After Senate GOP leader Mitch McConnell trounced his Kentucky Tea Party opponent, the "establishment" was declared by Politico to be back in charge of a Republican Party now ready to govern. Then, in mid-June, the Tea Party was pronounced suddenly resurgent after opulently funded House honcho Eric Cantor was defenestrated by an obscure Ayn Rand-touting professor in a Virginia GOP primary Cantor had been deemed certain to win. Yet again, just two weeks later, the adults were again said to be back in control after Mississippi's ultimate GOP insider Senator, Thad Cochran, eked out a run-off victory against a surging absolutist ultra-conservative. Now, at last, the Tea Party may be facing its "Alamo," suggested a June 25 headline in The Hill.

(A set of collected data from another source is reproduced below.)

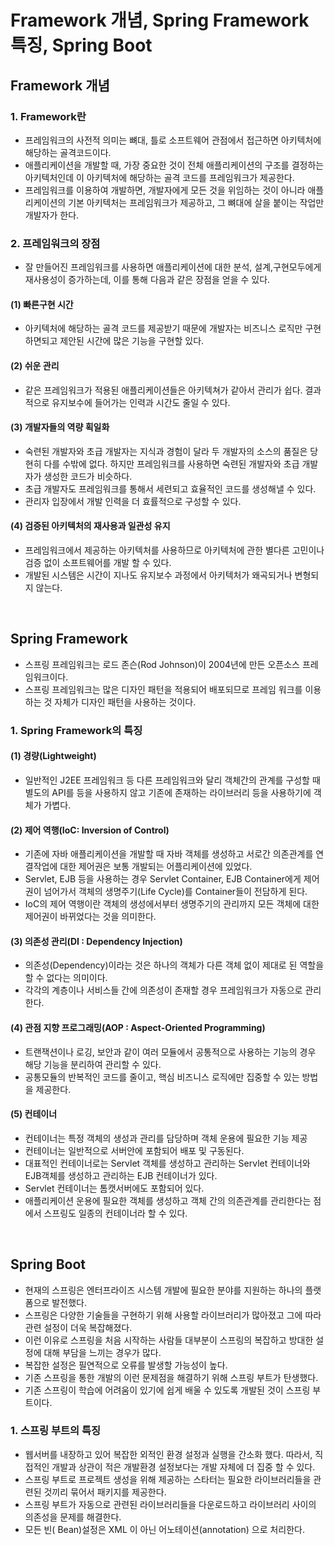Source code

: # Framework 개념, Spring Framework 특징, Spring Boot

## Framework 개념

### 1. Framework란

- 프레임워크의 사전적 의미는 뼈대, 틀로 소프트웨어 관점에서 접근하면 아키텍처에 해당하는 골격코드이다.
- 애플리케이션을 개발할 때, 가장 중요한 것이 전체 애플리케이션의 구조를 결정하는 아키텍처인데 이 아키텍처에 해당하는 골격 코드를 프레임워크가 제공한다.
- 프레임워크를 이용하여 개발하면, 개발자에게 모든 것을 위임하는 것이 아니라 애플리케이션의 기본 아키텍처는 프레임워크가 제공하고, 그 뼈대에 살을 붙이는 작업만 개발자가 한다.

### 2. 프레임워크의 장점

- 잘 만들어진 프레임워크를 사용하면 애플리케이션에 대한 분석, 설계,구현모두에게 재사용성이 증가하는데, 이를 통해 다음과 같은 장점을 얻을 수 있다.

#### (1) 빠른구현 시간

- 아키텍처에 해당하는 골격 코드를 제공받기 때문에 개발자는 비즈니스 로직만 구현하면되고 제안된 시간에 많은 기능을 구현할 있다.

#### (2) 쉬운 관리

- 같은 프레임워크가 적용된 애플리케이션들은 아키텍쳐가 같아서 관리가 쉽다. 결과적으로 유지보수에 들어가는 인력과 시간도 줄일 수 있다.

#### (3) 개발자들의 역량 획일화

- 숙련된 개발자와 초급 개발자는 지식과 경험이 달라 두 개발자의 소스의 품질은 당현히 다를 수밖에 없다. 하지만 프레임워크를 사용하면 숙련된 개발자와 초급 개발자가 생성한 코드가 비슷하다.
- 초급 개발자도 프레임워크를 통해서 세련되고 효율적인 코드를 생성해낼 수 있다.
- 관리자 입장에서 개발 인력을 더 효률적으로 구성할 수 있다.

#### (4) 검증된 아키텍처의 재사용과 일관성 유지

- 프레임워크에서 제공하는 아키텍처를 사용하므로 아키텍처에 관한 별다른 고민이나 검증 없이 소프트웨어를 개발 할 수 있다.
- 개발된 시스템은 시간이 지나도 유지보수 과정에서 아키텍처가 왜곡되거나 변형되지 않는다.

<br />

## Spring Framework

- 스프링 프레임워크는 로드 존슨(Rod Johnson)이 2004년에 만든 오픈소스 프레임워크이다.
- 스프링 프레임워크는 많은 디자인 패턴을 적용되어 배포되므로 프레임 워크를 이용하는 것 자체가 디자인 패턴을 사용하는 것이다.

### 1. Spring Framework의 특징

#### (1) 경량(Lightweight)

- 일반적인 J2EE 프레임워크 등 다른 프레임워크와 달리 객체간의 관계를 구성할 때 별도의 API를 등을 사용하지 않고 기존에 존재하는 라이브러리 등을 사용하기에 객체가 가볍다.

#### (2) 제어 역행(IoC: Inversion of Control)

- 기존에 자바 애플리케이션을 개발할 때 자바 객체를 생성하고 서로간 의존관계를 연결작업에 대한 제어권은 보통 개발되는 어플리케이션에 있었다.
- Servlet, EJB 등을 사용하는 경우 Servlet Container, EJB Container에게 제어권이 넘어가서 객체의 생명주기(Life Cycle)를 Container들이 전담하게 된다.
- IoC의 제어 역행이란 객체의 생성에서부터 생명주기의 관리까지 모든 객체에 대한 제어권이 바뀌었다는 것을 의미한다.

#### (3) 의존성 관리(DI : Dependency Injection)

- 의존성(Dependency)이라는 것은 하나의 객체가 다른 객체 없이 제대로 된 역할을 할 수 없다는 의미이다.
- 각각의 계층이나 서비스들 간에 의존성이 존재할 경우 프레임워크가 자동으로 관리한다.

#### (4) 관점 지향 프로그래밍(AOP : Aspect-Oriented Programming)

- 트랜잭션이나 로깅, 보안과 같이 여러 모듈에서 공통적으로 사용하는 기능의 경우 해당 기능을 분리하여 관리할 수 있다.
- 공통모듈의 반복적인 코드를 줄이고, 핵심 비즈니스 로직에만 집중할 수 있는 방법을 제공한다.

#### (5) 컨테이너

- 컨테이너는 특정 객체의 생성과 관리를 담당하며 객체 운용에 필요한 기능 제공
- 컨테이너는 일반적으로 서버안에 포함되어 배포 및 구동된다.
- 대표적인 컨테이너로는 Servlet 객체를 생성하고 관리하는 Servlet 컨테이너와 EJB객체를 생성하고 관리하는 EJB 컨테이너가 있다.
- Servlet 컨테이너는 톰캣서버에도 포함되어 있다.
- 애플리케이션 운용에 필요한 객체를 생성하고 객체 간의 의존관계를 관리한다는 점에서 스프링도 일종의 컨테이너라 할 수 있다.

<br />

## Spring Boot

- 현재의 스프링은 엔터프라이즈 시스템 개발에 필요한 분야를 지원하는 하나의 플랫폼으로 발전했다.
- 스프링은 다양한 기술들을 구현하기 위해 사용할 라이브러리가 많아졌고 그에 따라 관련 설정이 더욱 복잡해졌다.
- 이런 이유로 스프링을 처음 시작하는 사람들 대부분이 스프링의 복잡하고 방대한 설정에 대해 부담을 느끼는 경우가 많다.
- 복잡한 설정은 필연적으로 오류를 발생할 가능성이 높다.
- 기존 스프링을 통한 개발의 이런 문제점을 해결하기 위해 스프링 부트가 탄생했다.
- 기존 스프링이 학습에 어려움이 있기에 쉽게 배울 수 있도록 개발된 것이 스프링 부트이다.

### 1. 스프링 부트의 특징

- 웹서버를 내장하고 있어 복잡한 외적인 환경 설정과 실행을 간소화 했다. 따라서, 직접적인 개발과 상관이 적은 개발환경 설정보다는 개발 자체에 더 집중 할 수 있다.
- 스프링 부트로 프로젝트 생성을 위해 제공하는 스타터는 필요한 라이브러리들을 관련된 것끼리 묶어서 패키지를 제공한다.
- 스프링 부트가 자동으로 관련된 라이브러리들을 다운로드하고 라이브러리 사이의 의존성을 문제를 해결한다.
- 모든 빈( Bean)설정은 XML 이 아닌 어노테이션(annotation) 으로 처리한다.
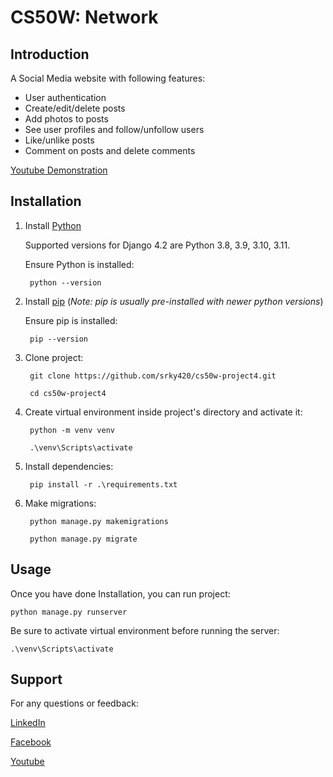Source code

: # CS50W: Network

## Introduction

A Social Media website with following features:

- User authentication
- Create/edit/delete posts
- Add photos to posts
- See user profiles and follow/unfollow users
- Like/unlike posts
- Comment on posts and delete comments

[Youtube Demonstration](https://youtu.be/UNHE6buS_XU?si=VR80Mhckre3rIbwN)

## Installation

1. Install [Python](https://www.python.org/downloads/)

   Supported versions for Django 4.2 are Python 3.8, 3.9, 3.10, 3.11.

   Ensure Python is installed:

        python --version

2. Install [pip](https://pip.pypa.io/en/stable/installation/) (*Note: pip is usually pre-installed with newer python versions*)

    Ensure pip is installed:

        pip --version

3. Clone project:

        git clone https://github.com/srky420/cs50w-project4.git
        
        cd cs50w-project4

4. Create virtual environment inside project's directory and activate it:

        python -m venv venv

        .\venv\Scripts\activate

5. Install dependencies:

        pip install -r .\requirements.txt

6. Make migrations:

        python manage.py makemigrations

        python manage.py migrate

## Usage

Once you have done Installation, you can run project:

    python manage.py runserver

Be sure to activate virtual environment before running the server:

    .\venv\Scripts\activate

## Support

For any questions or feedback:

[LinkedIn](https://www.linkedin.com/in/shahrukh-khan-2b8968242/)

[Facebook](https://www.facebook.com/profile.php?id=100082964377668&mibextid=ZbWKwL)

[Youtube](https://youtube.com/@srkydev5727?si=DXxxpW-AAnEOUCOr)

This is what I call the basketball finals approach to scoring a supposedly all out "war" between the Republican Party and the Tea Party. The focus is relentlessly on election outcomes and public popularity polls. Each big-deal primary is treated as a playoff game. If any evidence is considered about the larger political meaning of wins and losses, it comes from the latest ruminations of Hill staffers worried about jobs after next November's midterms or perhaps from staffers at the Republican and Democratic National Committees. They are the ones talking each day to the reporters from Politico and The Hill. Meanwhile, no attention is paid to public policy agendas, to what is happening, or not, in U.S. government as the country faces major challenges at home and abroad – challenges such as the need to reform the immigration system and cope with climate change, Congressional consideration of renewals for such mega-legislation as the agriculture/food security bill, the transportation bill, and No Child Left Behind. Sure, there are separate reports on the daily maneuverings about such legislation, but connections are almost never made to persistent ultra-right gains within the GOP and pressures upon it.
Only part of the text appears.